**What the task requires:** Lines containing "supported": state how many there are in these entries, and write only that number.

**Provided records:**
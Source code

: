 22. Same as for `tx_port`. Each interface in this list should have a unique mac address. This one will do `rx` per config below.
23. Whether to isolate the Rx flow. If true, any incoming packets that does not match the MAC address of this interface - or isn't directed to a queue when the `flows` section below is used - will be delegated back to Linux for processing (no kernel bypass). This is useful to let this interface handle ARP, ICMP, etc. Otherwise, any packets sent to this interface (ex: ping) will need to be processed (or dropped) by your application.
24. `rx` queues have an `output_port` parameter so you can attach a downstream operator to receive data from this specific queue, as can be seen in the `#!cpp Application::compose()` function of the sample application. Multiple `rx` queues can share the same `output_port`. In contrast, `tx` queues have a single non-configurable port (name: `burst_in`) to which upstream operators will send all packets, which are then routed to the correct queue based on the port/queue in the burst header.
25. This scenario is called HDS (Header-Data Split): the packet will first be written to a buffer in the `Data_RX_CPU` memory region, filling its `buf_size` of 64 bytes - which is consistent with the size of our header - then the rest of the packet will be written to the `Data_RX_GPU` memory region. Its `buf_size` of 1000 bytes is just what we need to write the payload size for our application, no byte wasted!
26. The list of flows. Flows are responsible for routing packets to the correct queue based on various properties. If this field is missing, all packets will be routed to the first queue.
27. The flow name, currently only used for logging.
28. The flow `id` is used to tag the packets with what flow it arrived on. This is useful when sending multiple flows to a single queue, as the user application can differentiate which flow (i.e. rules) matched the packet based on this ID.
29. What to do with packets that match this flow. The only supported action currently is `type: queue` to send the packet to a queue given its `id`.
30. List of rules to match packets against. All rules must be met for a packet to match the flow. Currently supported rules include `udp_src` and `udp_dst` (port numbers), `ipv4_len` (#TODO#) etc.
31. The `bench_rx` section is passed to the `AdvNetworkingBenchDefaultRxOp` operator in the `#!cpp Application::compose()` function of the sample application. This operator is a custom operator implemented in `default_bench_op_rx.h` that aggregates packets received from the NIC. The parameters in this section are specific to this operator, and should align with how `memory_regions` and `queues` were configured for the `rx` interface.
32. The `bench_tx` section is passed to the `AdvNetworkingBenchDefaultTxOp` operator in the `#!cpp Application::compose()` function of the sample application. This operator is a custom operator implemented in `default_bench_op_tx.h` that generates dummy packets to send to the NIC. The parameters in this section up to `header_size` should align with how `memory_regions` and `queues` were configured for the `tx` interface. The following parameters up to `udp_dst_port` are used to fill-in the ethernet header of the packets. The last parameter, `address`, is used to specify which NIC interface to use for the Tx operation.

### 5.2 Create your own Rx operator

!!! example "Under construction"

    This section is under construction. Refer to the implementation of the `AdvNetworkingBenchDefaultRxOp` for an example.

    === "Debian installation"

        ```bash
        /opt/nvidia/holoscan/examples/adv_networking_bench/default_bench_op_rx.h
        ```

**Reply:** 2